Joe Holland: We talk about how Christ-centered preaching is not new since, as you say, the Bible itself is Christ-centered exposition. So, how is it that, for some people, the concept of Christ-centered preaching is a new thing? What happens to people when they start to grasp that theme?
Tony Merida: I think several things happen. First, preachers become excited about preaching the Old Testament. They aren’t avoiding the Old Testament; instead, they’re looking forward to preaching from those books. Another thing that happens is that it gives people—preacher and congregation—a renewed affection for Christ. You are encouraged when you see Christ in all the Scriptures. You also want to find ways to make the entirety of your day about glorifying him. It also clarifies the preacher’s goal in preaching to believers and unbelievers. We want unbelievers to behold the beauty of Christ and trust him for salvation. We want the believer to behold the beauty of Christ and become more like him. Christ-centered preaching really clarifies your purpose for every single sermon.

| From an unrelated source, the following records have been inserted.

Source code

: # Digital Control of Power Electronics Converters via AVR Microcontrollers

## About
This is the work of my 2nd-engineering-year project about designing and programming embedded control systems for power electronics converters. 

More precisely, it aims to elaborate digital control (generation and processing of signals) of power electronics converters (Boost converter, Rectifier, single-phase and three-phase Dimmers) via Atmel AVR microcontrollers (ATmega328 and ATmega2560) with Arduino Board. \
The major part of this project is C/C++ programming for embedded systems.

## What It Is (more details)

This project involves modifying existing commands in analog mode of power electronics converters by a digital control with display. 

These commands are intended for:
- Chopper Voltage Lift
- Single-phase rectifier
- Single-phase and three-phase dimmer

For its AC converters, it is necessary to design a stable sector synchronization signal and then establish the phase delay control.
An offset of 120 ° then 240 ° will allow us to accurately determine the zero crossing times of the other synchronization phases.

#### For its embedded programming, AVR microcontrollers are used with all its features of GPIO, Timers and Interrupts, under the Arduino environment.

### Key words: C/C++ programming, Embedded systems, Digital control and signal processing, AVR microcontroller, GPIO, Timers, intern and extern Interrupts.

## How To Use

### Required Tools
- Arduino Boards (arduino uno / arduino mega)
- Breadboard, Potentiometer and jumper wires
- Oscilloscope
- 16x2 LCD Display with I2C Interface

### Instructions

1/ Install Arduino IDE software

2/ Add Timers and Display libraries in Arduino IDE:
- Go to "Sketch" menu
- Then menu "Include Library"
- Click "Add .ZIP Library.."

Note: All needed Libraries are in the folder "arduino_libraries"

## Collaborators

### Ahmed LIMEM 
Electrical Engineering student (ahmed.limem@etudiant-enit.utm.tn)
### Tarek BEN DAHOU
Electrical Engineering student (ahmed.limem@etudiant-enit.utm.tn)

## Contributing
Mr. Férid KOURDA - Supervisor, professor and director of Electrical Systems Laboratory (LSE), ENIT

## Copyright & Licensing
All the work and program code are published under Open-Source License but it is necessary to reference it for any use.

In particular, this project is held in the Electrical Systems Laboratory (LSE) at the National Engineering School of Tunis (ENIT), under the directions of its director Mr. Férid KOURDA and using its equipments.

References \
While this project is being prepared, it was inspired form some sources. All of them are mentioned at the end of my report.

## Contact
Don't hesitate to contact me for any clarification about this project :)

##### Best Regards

I think through the years, we’ve fought various battles in the world of the Academy, contending with unbiblical exegetical methods adopted from German higher criticism. We had to reclaim a high view of the Bible, the inspiration of Scripture, and so on. For a while, that reclamation project included doing verse-by-verse exposition born out of a renewed belief in the inspiration of Scripture. But that method, as good as it was, could easily miss the forest for the trees. I stand on the shoulders of those guys who taught the grammatical-historical hermeneutic. But I always say that what they taught wasn’t wrong; it was just incomplete—they got us to third base. And Christ-centered preaching brings us home.